I'm a poet. Who listens to poets? Nobody! But since it seems to me that very few other women (with some exceptions) are pushing back against this ongoing and universal assault on our sex, I've (yes!) written a poem of protest. Laughable? I intend to write more about this gender war. But for now, here is a poem about birth control. Yes, a poem.

When it is said that the tea party fundamentalists (like all fundamentalists, in whatever religion) are obsessed with "lady parts" -- and their critics charge that they are condemning us to the "dark ages" -- I offer this poem in response.

If the "dark ages" are understood to be any century prior to the one in which we (briefly) live -- then surely, if we go back to 6th and 5th centuries, B.C.E., to huge Cyrene ship trade from North Africa to Rome and beyond, we find that the biggest "seller" was a plant called Silphium, whose resin was a highly effective form of birth control. So effective and so wildly popular was this plant that a whole economy was built around it, and a currency -- a silver coin depicting a woman bowing to Silphium was as common as quarters are now.

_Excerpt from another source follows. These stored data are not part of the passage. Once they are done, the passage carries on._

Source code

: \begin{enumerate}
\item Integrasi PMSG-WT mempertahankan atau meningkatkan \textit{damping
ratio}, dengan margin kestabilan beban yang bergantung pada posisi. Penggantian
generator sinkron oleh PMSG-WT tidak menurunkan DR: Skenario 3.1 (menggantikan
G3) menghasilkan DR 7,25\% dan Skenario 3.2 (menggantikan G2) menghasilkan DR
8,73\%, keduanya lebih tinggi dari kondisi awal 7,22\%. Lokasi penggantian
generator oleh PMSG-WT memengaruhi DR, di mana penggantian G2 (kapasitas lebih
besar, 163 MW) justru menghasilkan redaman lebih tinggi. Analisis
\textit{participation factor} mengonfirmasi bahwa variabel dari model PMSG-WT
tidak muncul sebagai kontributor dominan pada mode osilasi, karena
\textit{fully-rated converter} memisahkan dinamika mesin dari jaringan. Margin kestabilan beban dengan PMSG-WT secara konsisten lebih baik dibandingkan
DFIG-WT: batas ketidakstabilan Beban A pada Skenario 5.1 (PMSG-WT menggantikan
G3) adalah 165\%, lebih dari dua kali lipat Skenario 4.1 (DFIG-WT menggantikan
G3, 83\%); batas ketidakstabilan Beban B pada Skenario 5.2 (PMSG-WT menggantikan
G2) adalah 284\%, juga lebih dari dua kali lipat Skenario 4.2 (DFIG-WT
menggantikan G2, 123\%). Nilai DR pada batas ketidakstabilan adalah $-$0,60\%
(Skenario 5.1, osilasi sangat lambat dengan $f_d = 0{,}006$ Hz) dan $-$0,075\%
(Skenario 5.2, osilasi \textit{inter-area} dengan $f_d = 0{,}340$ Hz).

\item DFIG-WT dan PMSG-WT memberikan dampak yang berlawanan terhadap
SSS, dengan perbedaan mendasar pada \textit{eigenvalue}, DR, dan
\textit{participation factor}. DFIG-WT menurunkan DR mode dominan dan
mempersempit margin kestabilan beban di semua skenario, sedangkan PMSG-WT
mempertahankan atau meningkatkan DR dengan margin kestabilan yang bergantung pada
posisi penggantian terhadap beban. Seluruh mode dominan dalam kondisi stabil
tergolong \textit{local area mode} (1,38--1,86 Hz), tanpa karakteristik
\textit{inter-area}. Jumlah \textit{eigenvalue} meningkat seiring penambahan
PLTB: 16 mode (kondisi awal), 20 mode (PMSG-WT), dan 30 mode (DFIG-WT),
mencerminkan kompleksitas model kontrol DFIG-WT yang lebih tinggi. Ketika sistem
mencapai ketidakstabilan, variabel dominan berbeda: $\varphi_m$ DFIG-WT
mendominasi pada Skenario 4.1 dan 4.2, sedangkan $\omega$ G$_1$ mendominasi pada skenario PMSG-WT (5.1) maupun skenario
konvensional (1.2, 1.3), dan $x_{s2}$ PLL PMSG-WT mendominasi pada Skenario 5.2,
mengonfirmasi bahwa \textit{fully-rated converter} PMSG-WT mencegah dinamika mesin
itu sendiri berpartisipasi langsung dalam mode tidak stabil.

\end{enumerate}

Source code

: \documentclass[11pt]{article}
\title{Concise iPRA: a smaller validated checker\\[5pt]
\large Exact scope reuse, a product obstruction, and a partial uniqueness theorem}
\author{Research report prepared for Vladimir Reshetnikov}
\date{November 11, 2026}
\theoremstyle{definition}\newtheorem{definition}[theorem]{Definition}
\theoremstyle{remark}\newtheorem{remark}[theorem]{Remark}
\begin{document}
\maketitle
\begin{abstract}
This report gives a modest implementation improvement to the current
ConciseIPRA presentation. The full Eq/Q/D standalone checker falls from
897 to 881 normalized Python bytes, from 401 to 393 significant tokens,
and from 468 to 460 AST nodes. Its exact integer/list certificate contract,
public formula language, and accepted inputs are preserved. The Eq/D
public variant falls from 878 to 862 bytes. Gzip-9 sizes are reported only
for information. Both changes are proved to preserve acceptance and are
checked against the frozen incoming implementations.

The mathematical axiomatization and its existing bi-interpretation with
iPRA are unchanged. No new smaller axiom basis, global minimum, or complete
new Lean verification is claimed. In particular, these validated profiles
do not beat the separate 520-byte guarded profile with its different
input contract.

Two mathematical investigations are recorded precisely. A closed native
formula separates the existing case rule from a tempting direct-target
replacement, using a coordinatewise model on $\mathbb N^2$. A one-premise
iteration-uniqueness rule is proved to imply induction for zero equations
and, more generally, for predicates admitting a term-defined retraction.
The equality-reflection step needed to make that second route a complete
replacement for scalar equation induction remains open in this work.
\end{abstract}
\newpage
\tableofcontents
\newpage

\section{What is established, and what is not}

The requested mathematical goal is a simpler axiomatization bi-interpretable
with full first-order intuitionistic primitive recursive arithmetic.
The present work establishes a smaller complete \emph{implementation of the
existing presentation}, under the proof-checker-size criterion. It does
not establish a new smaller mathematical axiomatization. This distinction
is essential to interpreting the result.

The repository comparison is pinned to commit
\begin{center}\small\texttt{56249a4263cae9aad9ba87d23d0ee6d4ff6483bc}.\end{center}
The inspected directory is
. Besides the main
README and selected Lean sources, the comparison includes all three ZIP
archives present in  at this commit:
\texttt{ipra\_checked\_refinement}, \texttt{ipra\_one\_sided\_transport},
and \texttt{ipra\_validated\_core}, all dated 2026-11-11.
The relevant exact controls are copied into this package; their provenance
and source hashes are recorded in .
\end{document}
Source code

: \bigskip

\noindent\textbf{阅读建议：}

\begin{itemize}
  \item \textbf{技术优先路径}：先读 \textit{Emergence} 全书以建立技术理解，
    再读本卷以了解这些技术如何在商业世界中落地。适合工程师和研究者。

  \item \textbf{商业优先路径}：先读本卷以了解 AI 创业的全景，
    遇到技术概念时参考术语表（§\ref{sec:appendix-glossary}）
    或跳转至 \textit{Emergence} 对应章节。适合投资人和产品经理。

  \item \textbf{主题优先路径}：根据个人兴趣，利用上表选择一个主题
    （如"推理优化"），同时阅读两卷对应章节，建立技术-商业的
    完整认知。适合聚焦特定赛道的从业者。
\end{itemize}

But there's more. The symbol of this "safe sex" plant (or its seedpod, which resembled a woman's private parts) became the shape of what we call the "heart," the romantic sign of love.

It's obvious that our heart muscle doesn't look like the Valentine cartoon that fuels are image of romance and affection. The Silphium plant, however, and its curvy "pod" was painted on signs in the ancient world advertising safe sex and gave us that symbol. Which our ancestors were smart enough to know was necessary, fair and respectful of women. And men.

So next time you see a Valentine, think of birth control. That's where that sweet red symbol came from.

SILPHIUM

The missing history of the heart is here
Where the shape of Love originated -
Double lobe of an ancient seedpod.

Senator, our universal symbol of Love, the heart,
did not come from a pumping lump, but from
this pharma sign in ancient doorways, on walls,

meant to mimic a woman's intimate parts.
The good plant's ovary: an ad for safe sex,
Love without fear, when one sipped its elixir.

Look! Here is my sister, a talking vagina, re-
Minding you that a woman's sex is not a draw-
bridge, though girls can learn to crank a chain.

Would that it grew again, Senator, recultivated
Centuries after it was harvested to extinction.
Would that we could rocket back to that one

Shimmering patch of North African till-able.
The only place on earth it consented to grow.
Call up the cargo ships again, the winged vessels.

Women waited in the world's harbors, they wait still.
Not for "I want you", but for "I want you in small doses".
Paid for in coins from the temple of Silphium: mint image,

a woman, bowing to a plant between her legs. We pay in hearts now,
fake shapes of romance, boxed Valentines from your Church of Holy Come, becoming an eyelash of cells you won't be Daddy to, yet stamp your face

on the Mommy coin. Babies & guns, Senator: the heart of America!
But the smiley faces are frowning now: they "heart" the Right.
The drawbridge draws in. My sister, the talking vagina, remains silent.